At trial, Dan claimed that he assumed the royalties he was receiving amounted to 100% of the royalties, and that he did not find out that Rita was receiving royalties until March 2002. In April 2006, nearly twenty-five years after the divorce was entered, Dan filed a petition in the original divorce cause to clarify the decree with respect to the mineral rights he alleged were gifts to him from his parents during the marriage. Dan also filed a separate suit for declaratory judgment that the four mineral rights deeds were his separate property at the time of divorce. The trial court consolidated these two matters. Dan requested that the trial court clarify that the mineral rights were his separate property, as they were gifts from his parents and not divided by the divorce decree. After hearing testimony from both parties and admitting the deeds into evidence, the trial court determined that the deeds were gifts from Dan's parents and thus Dan's separate property, and that the divorce decree did not partition the separate property of the parties. Judgment was entered, and Rita appealed.
Rita counterclaimed for unpaid child support, attorneys fees and costs. Dan filed a plea to the jurisdiction to dismiss Rita's claim, as over ten years had passed since their youngest child turned 18. The trial court granted his plea to the jurisdiction, and Rita's counterclaims are not before us.
The court of appeals initially reversed and rendered judgment for Rita. However, on rehearing, the court of appeals reasoned that the clause "the estate of the parties" from the original divorce decree only included community property. 332 S.W.3d 571. Because the trial court concluded that the mineral deeds were Dan's separate property, the court of appeals held that the residuary clauses in the divorce decree did not divide the mineral rights. The court of appeals also held that the trial court's judgment was a clarification of the earlier divorce decree, rather than a substantive change, and thus the trial court had jurisdiction. Id., at 576.
We must decide whether the trial court had jurisdiction to "clarify" the decree through Dan's suit and whether the mineral leases in question were included in the 1981 decree. Under the Family Code, the court that renders a divorce decree retains jurisdiction to clarify and enforce the property division within that decree. TEX. FAM. CODE §§ 9.002, .008. If a decree is ambiguous, that court can enter a clarification order. Id., at §§ 9.006, .008. However, it is beyond the power of the court to "amend, modify, alter, or change the division of property made or approved in the decree of divorce or annulment." Id. at § 9.007(a). A judgment finalizing a divorce and dividing marital property bars relitigation of the property division, even if the decree incorrectly characterizes or divides the property. Reiss v. Reiss, 118 S.W.3d 439, 443 (Tex. 2003); Baxter v. Ruddle, 794 S.W.2d 761, 762-63 (Tex. 1990).

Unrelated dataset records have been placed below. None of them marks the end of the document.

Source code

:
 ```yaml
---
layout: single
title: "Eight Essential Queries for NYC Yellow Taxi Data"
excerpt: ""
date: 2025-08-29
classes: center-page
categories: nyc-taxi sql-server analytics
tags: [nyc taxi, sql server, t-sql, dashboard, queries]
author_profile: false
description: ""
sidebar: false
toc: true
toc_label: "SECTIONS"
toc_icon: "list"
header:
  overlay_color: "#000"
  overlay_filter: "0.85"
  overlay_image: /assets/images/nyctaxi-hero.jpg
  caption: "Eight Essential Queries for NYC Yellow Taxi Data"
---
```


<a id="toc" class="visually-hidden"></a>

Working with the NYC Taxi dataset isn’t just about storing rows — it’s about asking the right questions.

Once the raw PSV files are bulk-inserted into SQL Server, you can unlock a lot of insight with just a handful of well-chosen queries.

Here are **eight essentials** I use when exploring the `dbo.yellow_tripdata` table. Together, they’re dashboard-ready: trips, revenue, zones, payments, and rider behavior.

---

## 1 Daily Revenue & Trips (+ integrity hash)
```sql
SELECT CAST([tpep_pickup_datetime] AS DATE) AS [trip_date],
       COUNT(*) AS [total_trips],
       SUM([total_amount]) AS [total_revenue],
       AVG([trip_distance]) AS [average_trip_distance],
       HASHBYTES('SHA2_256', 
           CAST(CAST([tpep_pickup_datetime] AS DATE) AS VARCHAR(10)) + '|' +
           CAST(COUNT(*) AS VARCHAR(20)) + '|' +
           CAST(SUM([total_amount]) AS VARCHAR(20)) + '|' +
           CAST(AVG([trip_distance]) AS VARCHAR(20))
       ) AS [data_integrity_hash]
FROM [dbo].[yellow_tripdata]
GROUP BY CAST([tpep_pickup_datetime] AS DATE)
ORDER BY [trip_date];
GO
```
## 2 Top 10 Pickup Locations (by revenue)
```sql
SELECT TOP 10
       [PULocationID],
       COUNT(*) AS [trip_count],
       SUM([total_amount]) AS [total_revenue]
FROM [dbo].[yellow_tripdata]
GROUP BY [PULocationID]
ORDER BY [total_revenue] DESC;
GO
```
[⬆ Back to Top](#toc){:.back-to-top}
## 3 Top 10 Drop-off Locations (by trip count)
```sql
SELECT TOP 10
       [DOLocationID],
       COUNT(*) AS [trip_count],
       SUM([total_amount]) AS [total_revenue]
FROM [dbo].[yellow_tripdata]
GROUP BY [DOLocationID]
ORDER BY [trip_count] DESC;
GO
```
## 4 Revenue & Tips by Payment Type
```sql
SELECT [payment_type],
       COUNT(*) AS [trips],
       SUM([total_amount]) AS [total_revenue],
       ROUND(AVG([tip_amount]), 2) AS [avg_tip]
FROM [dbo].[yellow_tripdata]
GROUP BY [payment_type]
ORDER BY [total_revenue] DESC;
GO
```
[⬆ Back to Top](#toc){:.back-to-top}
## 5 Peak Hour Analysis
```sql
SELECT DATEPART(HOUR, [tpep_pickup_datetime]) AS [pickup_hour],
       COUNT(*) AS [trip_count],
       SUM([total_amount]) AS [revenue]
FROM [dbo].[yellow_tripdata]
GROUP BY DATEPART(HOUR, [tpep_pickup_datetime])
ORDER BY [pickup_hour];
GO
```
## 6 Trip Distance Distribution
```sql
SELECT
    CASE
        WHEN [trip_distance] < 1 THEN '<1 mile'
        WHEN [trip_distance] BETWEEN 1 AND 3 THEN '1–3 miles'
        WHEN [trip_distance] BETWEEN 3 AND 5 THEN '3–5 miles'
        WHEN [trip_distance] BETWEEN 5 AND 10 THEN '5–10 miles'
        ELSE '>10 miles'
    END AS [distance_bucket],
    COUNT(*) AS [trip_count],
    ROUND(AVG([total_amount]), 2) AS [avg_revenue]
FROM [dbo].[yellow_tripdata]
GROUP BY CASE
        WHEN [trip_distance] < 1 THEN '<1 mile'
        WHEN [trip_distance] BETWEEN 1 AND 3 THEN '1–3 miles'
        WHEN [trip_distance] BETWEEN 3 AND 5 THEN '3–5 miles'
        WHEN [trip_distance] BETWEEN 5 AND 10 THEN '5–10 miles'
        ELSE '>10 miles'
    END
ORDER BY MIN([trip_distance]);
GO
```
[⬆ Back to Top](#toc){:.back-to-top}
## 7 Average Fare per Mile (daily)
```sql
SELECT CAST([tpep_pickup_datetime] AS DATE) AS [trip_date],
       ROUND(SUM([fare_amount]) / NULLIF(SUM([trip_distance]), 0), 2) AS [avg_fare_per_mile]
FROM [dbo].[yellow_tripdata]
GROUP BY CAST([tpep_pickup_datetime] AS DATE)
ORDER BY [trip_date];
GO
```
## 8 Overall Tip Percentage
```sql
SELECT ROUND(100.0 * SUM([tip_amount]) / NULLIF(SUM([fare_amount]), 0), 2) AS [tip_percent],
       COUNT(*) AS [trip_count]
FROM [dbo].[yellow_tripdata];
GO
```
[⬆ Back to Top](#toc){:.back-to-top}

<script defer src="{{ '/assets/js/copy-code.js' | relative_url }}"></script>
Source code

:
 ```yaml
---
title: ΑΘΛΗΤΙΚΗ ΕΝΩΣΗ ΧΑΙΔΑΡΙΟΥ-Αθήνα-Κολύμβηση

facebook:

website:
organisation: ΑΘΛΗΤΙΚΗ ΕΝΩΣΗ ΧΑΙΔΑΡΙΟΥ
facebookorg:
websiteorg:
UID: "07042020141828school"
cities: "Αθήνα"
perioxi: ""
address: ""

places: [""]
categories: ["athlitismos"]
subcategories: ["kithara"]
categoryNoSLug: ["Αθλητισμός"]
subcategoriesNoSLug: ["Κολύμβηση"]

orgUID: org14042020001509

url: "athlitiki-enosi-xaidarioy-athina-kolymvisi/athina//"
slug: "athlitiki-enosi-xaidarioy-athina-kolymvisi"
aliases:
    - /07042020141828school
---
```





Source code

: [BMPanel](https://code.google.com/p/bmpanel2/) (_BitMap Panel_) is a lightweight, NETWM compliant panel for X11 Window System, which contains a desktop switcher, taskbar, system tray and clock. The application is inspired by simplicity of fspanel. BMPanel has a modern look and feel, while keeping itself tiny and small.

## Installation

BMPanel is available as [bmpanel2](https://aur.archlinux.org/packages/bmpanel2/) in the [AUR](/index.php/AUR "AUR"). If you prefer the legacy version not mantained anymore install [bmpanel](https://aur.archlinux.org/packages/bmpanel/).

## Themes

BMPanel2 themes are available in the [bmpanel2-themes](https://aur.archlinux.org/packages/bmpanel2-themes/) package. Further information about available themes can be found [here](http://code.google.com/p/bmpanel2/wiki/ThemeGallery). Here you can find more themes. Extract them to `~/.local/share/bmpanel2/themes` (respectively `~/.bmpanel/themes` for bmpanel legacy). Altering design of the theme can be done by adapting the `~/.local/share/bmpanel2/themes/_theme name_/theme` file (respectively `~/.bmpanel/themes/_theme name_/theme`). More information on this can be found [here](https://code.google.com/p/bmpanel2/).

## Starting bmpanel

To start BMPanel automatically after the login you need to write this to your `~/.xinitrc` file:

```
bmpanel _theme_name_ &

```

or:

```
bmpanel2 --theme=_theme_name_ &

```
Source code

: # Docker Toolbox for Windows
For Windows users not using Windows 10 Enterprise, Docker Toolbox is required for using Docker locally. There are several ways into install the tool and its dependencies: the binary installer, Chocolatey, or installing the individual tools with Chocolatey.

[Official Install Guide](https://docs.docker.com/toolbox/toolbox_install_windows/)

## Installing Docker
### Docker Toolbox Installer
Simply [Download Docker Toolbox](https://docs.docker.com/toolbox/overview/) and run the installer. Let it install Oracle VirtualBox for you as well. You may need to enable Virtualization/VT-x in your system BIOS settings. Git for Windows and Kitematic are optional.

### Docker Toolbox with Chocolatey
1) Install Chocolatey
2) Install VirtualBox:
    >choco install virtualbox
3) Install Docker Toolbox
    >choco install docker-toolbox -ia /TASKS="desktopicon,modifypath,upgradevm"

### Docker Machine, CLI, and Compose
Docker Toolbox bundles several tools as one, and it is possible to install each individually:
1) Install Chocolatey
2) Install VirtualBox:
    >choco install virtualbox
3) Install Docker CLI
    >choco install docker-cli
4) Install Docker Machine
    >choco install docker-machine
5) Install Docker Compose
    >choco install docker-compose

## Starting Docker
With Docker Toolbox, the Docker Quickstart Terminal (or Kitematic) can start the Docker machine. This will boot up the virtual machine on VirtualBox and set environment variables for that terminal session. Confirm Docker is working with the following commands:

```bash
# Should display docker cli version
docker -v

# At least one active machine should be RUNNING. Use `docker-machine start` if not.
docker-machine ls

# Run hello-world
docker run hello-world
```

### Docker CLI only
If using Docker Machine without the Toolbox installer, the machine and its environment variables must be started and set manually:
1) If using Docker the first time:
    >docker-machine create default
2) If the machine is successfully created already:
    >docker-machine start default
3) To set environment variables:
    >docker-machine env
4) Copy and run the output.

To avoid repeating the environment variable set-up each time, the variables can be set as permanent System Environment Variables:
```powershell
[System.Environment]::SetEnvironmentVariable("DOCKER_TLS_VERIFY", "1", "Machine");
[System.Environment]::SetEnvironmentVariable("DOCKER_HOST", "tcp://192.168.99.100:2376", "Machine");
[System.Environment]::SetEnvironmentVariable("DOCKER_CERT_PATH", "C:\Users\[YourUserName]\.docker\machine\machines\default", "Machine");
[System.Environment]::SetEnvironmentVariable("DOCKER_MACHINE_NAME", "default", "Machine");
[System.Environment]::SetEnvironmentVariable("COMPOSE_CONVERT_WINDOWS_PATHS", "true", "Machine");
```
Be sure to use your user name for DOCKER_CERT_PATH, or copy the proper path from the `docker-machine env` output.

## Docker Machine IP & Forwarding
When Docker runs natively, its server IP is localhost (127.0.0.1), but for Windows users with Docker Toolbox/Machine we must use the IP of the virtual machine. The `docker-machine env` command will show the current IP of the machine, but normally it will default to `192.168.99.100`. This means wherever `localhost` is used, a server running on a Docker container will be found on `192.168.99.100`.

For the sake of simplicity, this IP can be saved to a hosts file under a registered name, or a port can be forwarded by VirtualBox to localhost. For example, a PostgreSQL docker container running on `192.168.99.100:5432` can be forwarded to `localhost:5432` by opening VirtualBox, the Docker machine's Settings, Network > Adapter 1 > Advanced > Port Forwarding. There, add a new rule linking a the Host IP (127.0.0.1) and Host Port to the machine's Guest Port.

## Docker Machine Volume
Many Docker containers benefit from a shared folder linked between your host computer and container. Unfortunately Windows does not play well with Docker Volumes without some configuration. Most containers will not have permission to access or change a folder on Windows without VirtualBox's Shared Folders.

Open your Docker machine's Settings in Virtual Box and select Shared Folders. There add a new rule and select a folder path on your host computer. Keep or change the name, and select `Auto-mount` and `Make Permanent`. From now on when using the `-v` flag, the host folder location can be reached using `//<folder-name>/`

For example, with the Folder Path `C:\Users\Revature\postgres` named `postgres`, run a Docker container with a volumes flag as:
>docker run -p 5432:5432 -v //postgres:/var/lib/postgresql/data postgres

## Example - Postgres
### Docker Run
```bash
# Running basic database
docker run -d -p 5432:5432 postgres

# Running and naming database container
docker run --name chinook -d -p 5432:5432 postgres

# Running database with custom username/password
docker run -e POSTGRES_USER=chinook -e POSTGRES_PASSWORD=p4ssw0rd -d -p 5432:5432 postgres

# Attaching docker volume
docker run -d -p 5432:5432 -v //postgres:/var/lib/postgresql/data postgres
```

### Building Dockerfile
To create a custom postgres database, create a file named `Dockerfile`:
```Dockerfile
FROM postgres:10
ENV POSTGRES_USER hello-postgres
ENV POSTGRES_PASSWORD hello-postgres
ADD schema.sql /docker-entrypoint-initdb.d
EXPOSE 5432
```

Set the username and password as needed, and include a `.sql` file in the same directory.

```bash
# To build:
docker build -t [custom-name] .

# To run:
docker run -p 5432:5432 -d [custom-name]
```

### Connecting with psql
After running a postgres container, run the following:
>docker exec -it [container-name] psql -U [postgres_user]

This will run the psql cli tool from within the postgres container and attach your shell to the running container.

"[T]he estate of the parties" was to be divided as stated in the divorce decree's two schedules. Trial courts can only divide community property, and the phrase "estate of the parties" encompasses the community property of a marriage, but does not reach separate property. Eggemeyer v. Eggemeyer, 554 S.W.2d 137, 139 (Tex. 1977) (citations omitted). Thus, "estate of the parties" in the Fillingim's divorce decree refers to community property only.
The issue, then, is whether the mineral rights were characterized as community property at the time of the 1981 divorce decree. Dan claims the mineral rights were a gift from his parents. The Family Code provides that gifts to a spouse during marriage are that spouse's separate property. TEX. FAM. CODE § 3.001. However, section 3.003 also codified the common-law proposition that "[p]roperty possessed by either spouse during or on dissolution of marriage is presumed to be community property." Id. § 3.003(a); Tarver v. Tarver, 394 S.W.2d 780, 783 (Tex. 1965); Wilson v. Wilson, 145 Tex. 607, 201 S.W.2d 226, 227 (1947). Parties claiming certain property as their separate property have the burden of re-butting the presumption of community property. McKinley v. McKinley, 496 S.W.2d 540, 543 (Tex. 1973). To do so, they must trace and clearly identify the property in question as separate by clear and convincing evidence. Id. (citing Tarver, 394 S.W.2d at 783); Tex. Fam. Code § 3.003. Dan did not attend the final hearing, much less offer proof that the deeds were his separate property. Thus, the deeds must be characterized as community property, even if the characterization was mistaken in 1981. Reiss, 118 S.W.3d at 443 ("[A] court has jurisdiction to characterize community property — even if it does so incorrectly.") (citation omitted).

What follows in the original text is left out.